Probably definitely incomplete notes on probability.


Sample Space \(S\)
The set of all possible outcomes
Event \(E\)
A subset of the sample space \(S\).
The likelihood. Probabilities are associated with events.
  • \(P(S) = 1\)
  • \(0 \le{} P(E) \le{} 1\)
  • \(P(\cup_{n=1}^\infty{}E_n) = \Sigma{}_{n=1}^\infty{}P(E_n)\) – for mutually exclusive events.
Random Variables
Real-valued functions defined on the sample space. These are not events.

Topics and Tools You Should Definitely Know

These are some of the topics you should definitely know of with a good enough understanding to make understanding the theory of probability more accessible.

The science and the art of counting.

Probability, Loosely Speaking

If \(E\) is an event in \(S\) with a defined probability \(P(E)\), then the probability of the complement event set \(P(E^c)\) is \((1 - P(E))\).

Events are subsets. So, \(\cup{}E\) is the entire \(S\). And also, not all events are mutually exclusive. So, \(\Sigma{}P(E), \forall{} E\) is \(\ge\) 1, because you end up double+ counting. Which brings us to the following for a simple case of events \(E\) and \(F\).

\[P(E \cup F) = P(E) + P(F) - P(EF)\]

The notation \(EF\) conveys the intersection of the sets \(E\) and \(F\). It’s also written as \(P(E \cap F)\).

The generalised form is

\[P(E_1 \cup E_2 \ldots{} \cup E_n) = \Sigma_i{}P(E_i) - \Sigma_{i \lt j}P(E_i E_j) + \Sigma_{i \lt j \lt k}P(E_i E_j E_k) \ldots{} + (-1)^{n+1}P(E_1 E_2 \ldots{} E_n)\]
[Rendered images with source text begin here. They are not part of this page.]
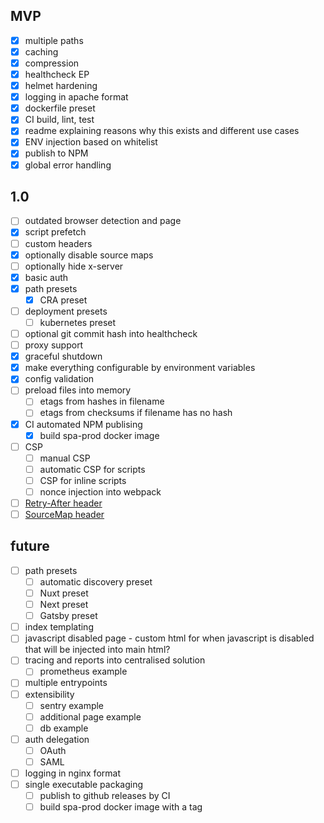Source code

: ## MVP

- [x] multiple paths
- [x] caching
- [x] compression
- [x] healthcheck EP
- [x] helmet hardening
- [x] logging in apache format
- [x] dockerfile preset
- [x] CI build, lint, test
- [x] readme explaining reasons why this exists and different use cases
- [x] ENV injection based on whitelist
- [x] publish to NPM
- [x] global error handling

## 1.0

- [ ] outdated browser detection and page
- [x] script prefetch
- [ ] custom headers
- [x] optionally disable source maps
- [ ] optionally hide x-server
- [x] basic auth
- [x] path presets
  - [x] CRA preset
- [ ] deployment presets
  - [ ] kubernetes preset
- [ ] optional git commit hash into healthcheck
- [ ] proxy support
- [x] graceful shutdown
- [x] make everything configurable by environment variables
- [x] config validation
- [ ] preload files into memory
  - [ ] etags from hashes in filename
  - [ ] etags from checksums if filename has no hash
- [x] CI automated NPM publising
  - [x] build spa-prod docker image
- [ ] CSP
  - [ ] manual CSP
  - [ ] automatic CSP for scripts
  - [ ] CSP for inline scripts
  - [ ] nonce injection into webpack
- [ ] [Retry-After header](https://developer.mozilla.org/en-US/docs/Web/HTTP/Headers/Retry-After)
- [ ] [SourceMap header](https://developer.mozilla.org/en-US/docs/Web/HTTP/Headers/SourceMap)

## future

- [ ] path presets
  - [ ] automatic discovery preset
  - [ ] Nuxt preset
  - [ ] Next preset
  - [ ] Gatsby preset
- [ ] index templating
- [ ] javascript disabled page - custom html for when javascript is disabled that will be injected into main html?
- [ ] tracing and reports into centralised solution
  - [ ] prometheus example
- [ ] multiple entrypoints
- [ ] extensibility
  - [ ] sentry example
  - [ ] additional page example
  - [ ] db example
- [ ] auth delegation
  - [ ] OAuth
  - [ ] SAML
- [ ] logging in nginx format
- [ ] single executable packaging
  - [ ] publish to github releases by CI
  - [ ] build spa-prod docker image with a tag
In words, the probability of the union of \(n\) events is equal to the sum of the probabilities of each event, minus the sum of the probabilities of the events taken two at a time, plus the sum of the probabilities of the events taken three at a time, and so on.

Conditional Probabilities

This is expressed as \(P(E|F)\). Intuitively, \(P(EF)\) is both of \(P(E)\cdot{}P(F|E)\) and \(P(F)\cdot{}P(E|F)\). \(F\) has a chance \(P(F)\) of occurring, and once that has happened, \(P(E|F)\) now informs you about \(P(EF)\).


Understanding independence is important, because correlation/causation are important to get right when dealing with data. When dealing with the probability of two independent events \(E\) and \(F\), \(P(EF) = P(E) \cdot{} P(F)\).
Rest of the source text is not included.